I felt at home with that, for she had broad shoulders and a deep voice. But really, just as Bob said, she was a woman in a man's body. She didn't belong there.
"Is Cookie a man too?" I asked, supposing I knew the answer.
"No...not anymore. She had an operation."
"Oh," I paused. I was getting comfortable with that fact too--a changeover. Yet, I had trouble sorting things out every time Mickie shimmied her shoulders at a man. Let's see--she is gay, so you expect her to flirt and lean on the bar with other women since she's a wom--oops. She's a man, she's a man, she's a gay man, so she flirts with the men at the bar. But she looks like a woman flirting with a man, for she is more a woman than she is a man. And a "woman" naturally tosses her head of hair, winks, and speaks in a low, sexy voice to a "man." Everything looks fine. Like adding two negative numbers and coming up with a positive one, it is confusing but it all makes sense.

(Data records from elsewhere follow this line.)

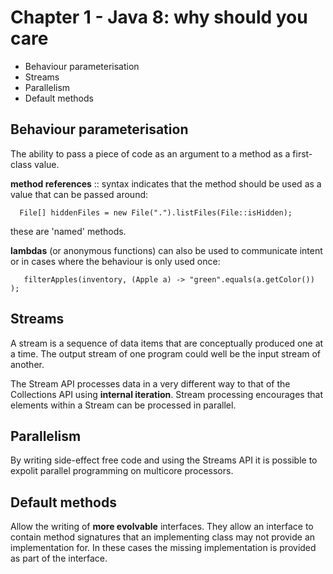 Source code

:# Chapter 1 - Java 8: why should you care

- Behaviour parameterisation
- Streams
- Parallelism
- Default methods

## Behaviour parameterisation

The ability to pass a piece of code as an argument to a method as a first-class value.  

**method references** :: syntax indicates that the method should be used as a value that can be passed around:

```
  File[] hiddenFiles = new File(".").listFiles(File::isHidden);
```

these are 'named' methods.

**lambdas** (or anonymous functions) can also be used to communicate intent or in cases where the behaviour is only used once:

```
   filterApples(inventory, (Apple a) -> "green".equals(a.getColor()) );
```

## Streams

A stream is a sequence of data items that are conceptually produced one at a time. The output stream of one program could well be the input stream of another.

The Stream API processes data in a very different way to that of the Collections API using **internal iteration**. Stream processing encourages that elements within a Stream can be processed in parallel.

## Parallelism

By writing side-effect free code and using the Streams API it is possible to expolit parallel programming on multicore processors.

## Default methods

Allow the writing of **more evolvable** interfaces. They allow an interface to contain method signatures that an implementing class may not provide an implementation for. In these cases the missing implementation is provided as part of the interface.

BY 5 A.M. the last blues set was over and the place was getting empty. Only the most convincing queens and a few prostitutes sipping orange juice remained: a room full of "women" and "girls." Soon even they disappeared to some unknown corner. Big Bill and Mickie sat at the bar counting money and empty bottles. As I wiped the bar down, a two inch cockroach crawled over it. I started to kill it, but Bill stopped me. "Leave it alone. They watch the place when we're gone."